WORK ORDER:
In the lines below, look for "includegraphics". Copy each line where it appears.

[Records from a dataset]
━━━━━━━━━━━━━━━━━━━━━━━━━━━━━━

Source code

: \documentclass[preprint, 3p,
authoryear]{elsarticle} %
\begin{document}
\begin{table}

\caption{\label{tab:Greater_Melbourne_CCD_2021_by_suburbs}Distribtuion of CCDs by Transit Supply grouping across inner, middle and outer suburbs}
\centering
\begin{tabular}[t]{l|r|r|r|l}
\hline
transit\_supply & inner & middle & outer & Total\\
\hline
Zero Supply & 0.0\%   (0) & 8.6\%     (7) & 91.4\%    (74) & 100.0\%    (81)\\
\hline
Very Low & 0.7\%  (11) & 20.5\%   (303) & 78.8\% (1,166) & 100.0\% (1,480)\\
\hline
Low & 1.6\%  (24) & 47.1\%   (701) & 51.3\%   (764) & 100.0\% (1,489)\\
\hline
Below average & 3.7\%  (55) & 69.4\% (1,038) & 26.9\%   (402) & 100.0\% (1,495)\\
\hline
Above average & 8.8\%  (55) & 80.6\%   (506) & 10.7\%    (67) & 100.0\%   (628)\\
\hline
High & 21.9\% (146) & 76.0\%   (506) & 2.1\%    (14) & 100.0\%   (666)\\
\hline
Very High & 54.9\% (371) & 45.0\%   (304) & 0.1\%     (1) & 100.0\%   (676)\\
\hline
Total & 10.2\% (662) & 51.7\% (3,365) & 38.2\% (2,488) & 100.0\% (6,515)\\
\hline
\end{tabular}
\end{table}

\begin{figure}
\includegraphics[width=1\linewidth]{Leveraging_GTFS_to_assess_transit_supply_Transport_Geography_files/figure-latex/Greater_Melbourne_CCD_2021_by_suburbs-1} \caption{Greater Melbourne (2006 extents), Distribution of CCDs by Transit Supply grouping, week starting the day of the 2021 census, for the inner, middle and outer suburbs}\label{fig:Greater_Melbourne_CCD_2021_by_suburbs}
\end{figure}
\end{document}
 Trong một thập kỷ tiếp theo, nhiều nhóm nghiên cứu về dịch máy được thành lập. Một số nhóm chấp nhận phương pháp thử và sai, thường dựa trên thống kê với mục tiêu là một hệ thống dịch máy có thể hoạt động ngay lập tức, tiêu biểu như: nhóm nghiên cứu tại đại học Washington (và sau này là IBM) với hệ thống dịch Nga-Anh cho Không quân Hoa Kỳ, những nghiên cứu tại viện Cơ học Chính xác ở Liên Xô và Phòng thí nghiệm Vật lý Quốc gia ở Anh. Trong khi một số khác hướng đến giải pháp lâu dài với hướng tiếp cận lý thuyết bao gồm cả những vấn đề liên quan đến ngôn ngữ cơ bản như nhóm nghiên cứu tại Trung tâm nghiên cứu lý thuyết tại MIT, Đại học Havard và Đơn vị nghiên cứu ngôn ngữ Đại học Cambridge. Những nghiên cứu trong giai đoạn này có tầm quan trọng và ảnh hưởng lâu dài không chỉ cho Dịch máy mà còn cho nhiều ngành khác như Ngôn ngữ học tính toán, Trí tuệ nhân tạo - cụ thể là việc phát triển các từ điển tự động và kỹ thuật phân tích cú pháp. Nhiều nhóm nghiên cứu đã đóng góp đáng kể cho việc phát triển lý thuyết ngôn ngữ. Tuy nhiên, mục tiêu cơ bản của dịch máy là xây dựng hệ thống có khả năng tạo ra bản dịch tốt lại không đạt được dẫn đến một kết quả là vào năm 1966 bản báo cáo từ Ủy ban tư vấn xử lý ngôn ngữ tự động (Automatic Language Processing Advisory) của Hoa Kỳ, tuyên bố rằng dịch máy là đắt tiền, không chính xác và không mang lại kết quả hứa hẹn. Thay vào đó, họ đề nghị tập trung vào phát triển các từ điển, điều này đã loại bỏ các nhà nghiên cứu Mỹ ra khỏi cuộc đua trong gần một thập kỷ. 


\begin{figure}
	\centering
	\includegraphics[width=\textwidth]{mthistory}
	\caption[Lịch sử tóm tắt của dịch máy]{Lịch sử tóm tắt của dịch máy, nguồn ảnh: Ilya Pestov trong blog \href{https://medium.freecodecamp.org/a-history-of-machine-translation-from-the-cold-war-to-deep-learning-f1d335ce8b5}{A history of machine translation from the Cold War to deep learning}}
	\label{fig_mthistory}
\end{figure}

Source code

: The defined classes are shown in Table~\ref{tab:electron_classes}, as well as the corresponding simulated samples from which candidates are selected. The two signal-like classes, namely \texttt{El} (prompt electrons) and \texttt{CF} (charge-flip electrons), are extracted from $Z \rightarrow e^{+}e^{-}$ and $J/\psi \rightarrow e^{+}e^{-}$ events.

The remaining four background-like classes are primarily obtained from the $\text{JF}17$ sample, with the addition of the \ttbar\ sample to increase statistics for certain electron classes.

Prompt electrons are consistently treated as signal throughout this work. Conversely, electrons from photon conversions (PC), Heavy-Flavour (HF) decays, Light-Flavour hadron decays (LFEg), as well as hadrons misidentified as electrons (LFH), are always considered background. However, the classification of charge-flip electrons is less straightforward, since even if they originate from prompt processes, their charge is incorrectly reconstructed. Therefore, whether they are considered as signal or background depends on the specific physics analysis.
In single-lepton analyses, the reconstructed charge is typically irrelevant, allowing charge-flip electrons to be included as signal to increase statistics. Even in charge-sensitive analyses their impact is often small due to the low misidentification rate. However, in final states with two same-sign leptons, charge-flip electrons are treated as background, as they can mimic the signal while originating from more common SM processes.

━━━━━━━━━━━━━━━━━━━━━━━━━━━━━━

SOLUTION FOR THIS EXERCISE:
\includegraphics[width=1\linewidth]{Leveraging_GTFS_to_assess_transit_supply_Transport_Geography_files/figure-latex/Greater_Melbourne_CCD_2021_by_suburbs-1} \caption{Greater Melbourne (2006 extents), Distribution of CCDs by Transit Supply grouping, week starting the day of the 2021 census, for the inner, middle and outer suburbs}\label{fig:Greater_Melbourne_CCD_2021_by_suburbs}
	\includegraphics[width=\textwidth]{mthistory}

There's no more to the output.